##### MATERIAL PROVIDED #####

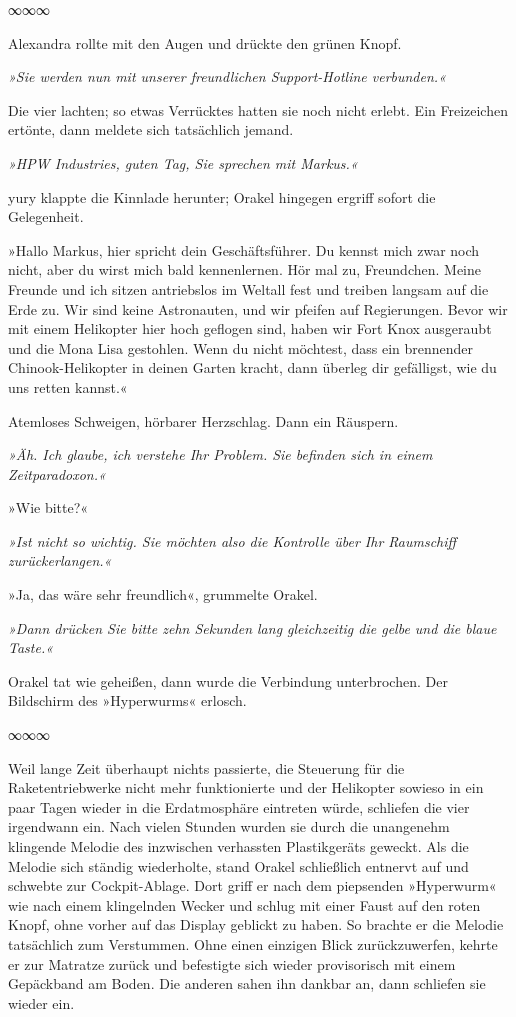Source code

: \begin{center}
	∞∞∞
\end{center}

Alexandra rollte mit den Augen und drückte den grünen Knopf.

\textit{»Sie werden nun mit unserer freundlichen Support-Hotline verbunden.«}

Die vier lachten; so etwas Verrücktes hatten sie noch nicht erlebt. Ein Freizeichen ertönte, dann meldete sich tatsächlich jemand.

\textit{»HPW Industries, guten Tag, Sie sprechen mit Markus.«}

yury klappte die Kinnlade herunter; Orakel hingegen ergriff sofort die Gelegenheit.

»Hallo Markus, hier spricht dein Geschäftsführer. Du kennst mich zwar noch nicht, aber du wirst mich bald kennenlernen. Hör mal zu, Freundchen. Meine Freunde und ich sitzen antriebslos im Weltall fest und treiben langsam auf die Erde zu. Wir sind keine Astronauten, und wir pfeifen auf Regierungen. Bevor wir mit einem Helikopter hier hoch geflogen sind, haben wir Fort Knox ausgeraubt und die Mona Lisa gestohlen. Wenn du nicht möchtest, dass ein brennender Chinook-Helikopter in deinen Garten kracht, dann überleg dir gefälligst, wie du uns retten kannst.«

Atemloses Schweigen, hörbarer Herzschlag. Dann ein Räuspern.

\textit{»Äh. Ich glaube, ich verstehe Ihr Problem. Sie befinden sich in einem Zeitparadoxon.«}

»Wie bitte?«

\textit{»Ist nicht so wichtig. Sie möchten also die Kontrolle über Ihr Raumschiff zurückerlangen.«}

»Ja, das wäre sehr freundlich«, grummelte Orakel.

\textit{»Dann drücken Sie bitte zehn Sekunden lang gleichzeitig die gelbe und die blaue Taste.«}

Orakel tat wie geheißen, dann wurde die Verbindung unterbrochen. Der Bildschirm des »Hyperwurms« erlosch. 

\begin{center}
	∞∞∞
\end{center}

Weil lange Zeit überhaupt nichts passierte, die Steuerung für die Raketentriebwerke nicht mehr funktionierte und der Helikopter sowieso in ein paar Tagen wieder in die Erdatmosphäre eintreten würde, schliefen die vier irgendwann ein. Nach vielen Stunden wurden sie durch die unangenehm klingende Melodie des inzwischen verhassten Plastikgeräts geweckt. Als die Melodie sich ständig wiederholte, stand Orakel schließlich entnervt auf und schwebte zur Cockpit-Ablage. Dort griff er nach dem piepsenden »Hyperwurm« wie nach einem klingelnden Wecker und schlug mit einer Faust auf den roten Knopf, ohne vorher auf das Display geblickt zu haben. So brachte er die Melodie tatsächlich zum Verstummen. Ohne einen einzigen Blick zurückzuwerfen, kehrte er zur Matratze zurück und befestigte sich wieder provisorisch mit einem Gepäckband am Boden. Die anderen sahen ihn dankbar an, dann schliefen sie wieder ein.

#####

» EXERCISE DIRECTIONS
Reproduce the data above word for word, but leave the images out.

» ANSWER SPACE
Source code

: \begin{center}
	∞∞∞
\end{center}

Alexandra rollte mit den Augen und drückte den grünen Knopf.

\textit{»Sie werden nun mit unserer freundlichen Support-Hotline verbunden.«}

Die vier lachten; so etwas Verrücktes hatten sie noch nicht erlebt. Ein Freizeichen ertönte, dann meldete sich tatsächlich jemand.

\textit{»HPW Industries, guten Tag, Sie sprechen mit Markus.«}

yury klappte die Kinnlade herunter; Orakel hingegen ergriff sofort die Gelegenheit.

»Hallo Markus, hier spricht dein Geschäftsführer. Du kennst mich zwar noch nicht, aber du wirst mich bald kennenlernen. Hör mal zu, Freundchen. Meine Freunde und ich sitzen antriebslos im Weltall fest und treiben langsam auf die Erde zu. Wir sind keine Astronauten, und wir pfeifen auf Regierungen. Bevor wir mit einem Helikopter hier hoch geflogen sind, haben wir Fort Knox ausgeraubt und die Mona Lisa gestohlen. Wenn du nicht möchtest, dass ein brennender Chinook-Helikopter in deinen Garten kracht, dann überleg dir gefälligst, wie du uns retten kannst.«

Atemloses Schweigen, hörbarer Herzschlag. Dann ein Räuspern.

\textit{»Äh. Ich glaube, ich verstehe Ihr Problem. Sie befinden sich in einem Zeitparadoxon.«}

»Wie bitte?«

\textit{»Ist nicht so wichtig. Sie möchten also die Kontrolle über Ihr Raumschiff zurückerlangen.«}

»Ja, das wäre sehr freundlich«, grummelte Orakel.

\textit{»Dann drücken Sie bitte zehn Sekunden lang gleichzeitig die gelbe und die blaue Taste.«}

Orakel tat wie geheißen, dann wurde die Verbindung unterbrochen. Der Bildschirm des »Hyperwurms« erlosch. 

\begin{center}
	∞∞∞
\end{center}

Weil lange Zeit überhaupt nichts passierte, die Steuerung für die Raketentriebwerke nicht mehr funktionierte und der Helikopter sowieso in ein paar Tagen wieder in die Erdatmosphäre eintreten würde, schliefen die vier irgendwann ein. Nach vielen Stunden wurden sie durch die unangenehm klingende Melodie des inzwischen verhassten Plastikgeräts geweckt. Als die Melodie sich ständig wiederholte, stand Orakel schließlich entnervt auf und schwebte zur Cockpit-Ablage. Dort griff er nach dem piepsenden »Hyperwurm« wie nach einem klingelnden Wecker und schlug mit einer Faust auf den roten Knopf, ohne vorher auf das Display geblickt zu haben. So brachte er die Melodie tatsächlich zum Verstummen. Ohne einen einzigen Blick zurückzuwerfen, kehrte er zur Matratze zurück und befestigte sich wieder provisorisch mit einem Gepäckband am Boden. Die anderen sahen ihn dankbar an, dann schliefen sie wieder ein.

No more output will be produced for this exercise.